I like to think I was named in honor of Georgie Fame (see #103, 169, 634). Hey, my mother used to call me Georgie, and we share the same initials (along with gluten-free items!). If only I were so cool! Anyway, just to clarify, this cocky, swinging, exuberant number is a song that no one IN THE U.S. has ever heard. It did hit #22 in the UK (#97 in the U.S) in ’65. Millie Zeiler calls it GF’s tenth best song, “[r]eleased as a stand-alone single . . . this fun, jazzy number rightfully earned its place as a gotta-dance-to favorite.” ( Move on Up says:

Filled with soul and groove, ‘In the Meantime’ is absolutely perfect in every single way! If I was in a band I’d walk onstage to this belter of a track. Jazz and RnB intertwined to create a soulful masterpiece. Georgies’s vocal is spot on here and sounds sublime, the trumpets are crisp and the overall sound is smooth. Great track!

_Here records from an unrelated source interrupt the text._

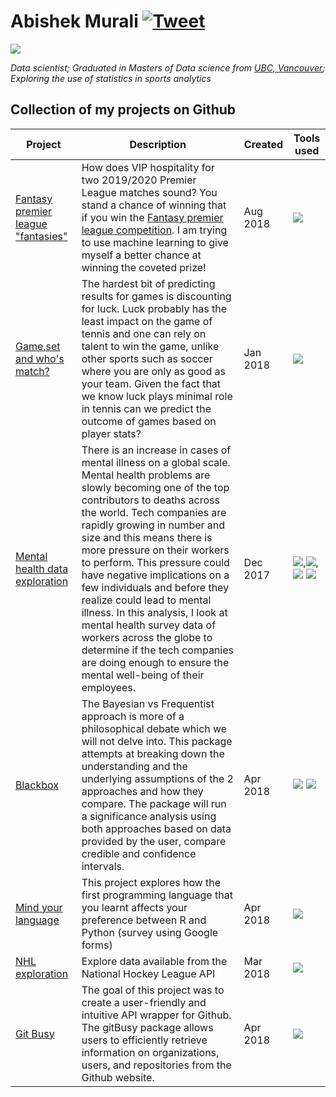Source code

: # Abishek Murali [![Tweet](https://img.shields.io/twitter/url/http/shields.io.svg?style=social)](https://twitter.com/abimojo)


![](https://avatars2.githubusercontent.com/u/14052278?s=460&v=4)

*Data scientist; Graduated in Masters of Data science from [UBC, Vancouver](https://masterdatascience.science.ubc.ca/); Exploring the use of statistics in sports analytics*

## Collection of my projects on Github

| Project | Description | Created | Tools used |
|----------------------------------------------------------|-------------------------------------------------------------------------------------------------------------------------------------------------------------------------------------------------------------------------------------------------------------------------------------------------------------------------------------------------------------------------------------------------------------------------------------|----------|---------------------------------------------------------|
| [Fantasy premier league "fantasies"](https://github.com/abimur-123/Fantasy_premierleague) | How does VIP hospitality for two 2019/2020 Premier League matches sound?  You stand a chance of winning that if you win the [Fantasy premier league competition](https://fantasy.premierleague.com/a/prizes). I am trying to use machine learning to give myself a better chance at winning the  coveted prize! | Aug 2018 | ![](https://upload.wikimedia.org/wikipedia/commons/thumb/f/f8/Python_logo_and_wordmark.svg/200px-Python_logo_and_wordmark.svg.png) |
| [Game,set and who's match?](https://github.com/abimur-123/Tennis_prediction) | The hardest bit of predicting results for games is discounting for luck.  Luck probably has the least impact on the game of tennis and one can rely on talent to win the game, unlike other sports such as soccer where you are only as good as your team. Given the fact that we know luck plays minimal role in tennis can we predict the outcome of games based on player stats? | Jan 2018 | ![](https://upload.wikimedia.org/wikipedia/commons/thumb/f/f8/Python_logo_and_wordmark.svg/200px-Python_logo_and_wordmark.svg.png) |
| [Mental health data exploration](https://github.com/abimur-123/Mentalhealth_project) | There is an increase in cases of mental illness on a global scale. Mental health problems are slowly becoming one of the top contributors to deaths across the world. Tech companies are rapidly growing in number and size and this means there is more pressure on their workers to perform. This pressure could have negative implications on a few individuals and before they realize could lead to mental illness. In this analysis, I look at mental health survey data of workers across the globe to determine if the tech companies are doing enough to ensure the mental well-being of their employees. | Dec 2017 | ![](https://upload.wikimedia.org/wikipedia/commons/thumb/1/1b/R_logo.svg/220px-R_logo.svg.png),![](https://camo.githubusercontent.com/5b211a0a8995a521765e786af420066dae36cbce/68747470733a2f2f7777772e7273747564696f2e636f6d2f77702d636f6e74656e742f75706c6f6164732f323031342f30342f7368696e792e706e67), ![](https://www.docker.com/sites/default/files/vertical.png) ![](https://upload.wikimedia.org/wikipedia/commons/thumb/f/f8/Python_logo_and_wordmark.svg/200px-Python_logo_and_wordmark.svg.png)|
| [Blackbox](https://github.com/abimur-123/BlackBox_Python) | The Bayesian vs Frequentist approach is more of a philosophical debate which we will not delve into. This package attempts at breaking down the understanding and the underlying assumptions of the 2 approaches and how they compare. The package will run a significance analysis using both approaches based on data provided by the user, compare credible and confidence intervals. | Apr 2018 | ![](https://upload.wikimedia.org/wikipedia/commons/thumb/f/f8/Python_logo_and_wordmark.svg/200px-Python_logo_and_wordmark.svg.png) ![](https://upload.wikimedia.org/wikipedia/commons/thumb/1/1b/R_logo.svg/220px-R_logo.svg.png) |
| [Mind your language](https://github.com/abimur-123//mind-your-language) | This project explores how the first programming language that you learnt affects your preference  between R and Python (survey using Google forms) | Apr 2018 | ![](https://upload.wikimedia.org/wikipedia/commons/thumb/1/1b/R_logo.svg/220px-R_logo.svg.png)|
| [NHL exploration](https://github.com/abimur-123/NHL_exploration) | Explore data available from the National Hockey League API  | Mar 2018 |![](https://upload.wikimedia.org/wikipedia/commons/thumb/1/1b/R_logo.svg/220px-R_logo.svg.png) |
| [Git Busy](https://github.com/abimur-123/gitBusy) | The goal of this project was to create a user-friendly and intuitive API wrapper for Github. The gitBusy package allows users to efficiently retrieve information on organizations, users, and repositories from the Github website. | Apr 2018 | ![](https://upload.wikimedia.org/wikipedia/commons/thumb/1/1b/R_logo.svg/220px-R_logo.svg.png) |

 As to Georgie, Max Bell says:

Georgie Fame . . . is one of British R&B music’s founding fathers. . . . [with immense] cultural influence. . . . The black music he championed with his band The Blue Flames brought new sounds to Swinging London and bossed venues like the Flamingo Club and the Marquee where he turned the English mod movement on to a whole bag of soul and authentic US urban and country sounds and also the ska and early reggae he heard in the Jamaican cafes and clubs in the Ladbroke Grove area of London. . . .

Steve Huey adds that:

Georgie Fame’s swinging, surprisingly credible blend of jazz and American R&B earned him a substantial following in his native U.K., where he scored three number one singles during the ’60s. . . . Early in his career, he . . . peppered his repertoire with Jamaican ska and bluebeat tunes, helping to popularize that genre in England; during his later years, he was one of the few jazz singers of any stripe to take an interest in the vanishing art of vocalese, and earned much general respect from jazz critics on both sides of the Atlantic.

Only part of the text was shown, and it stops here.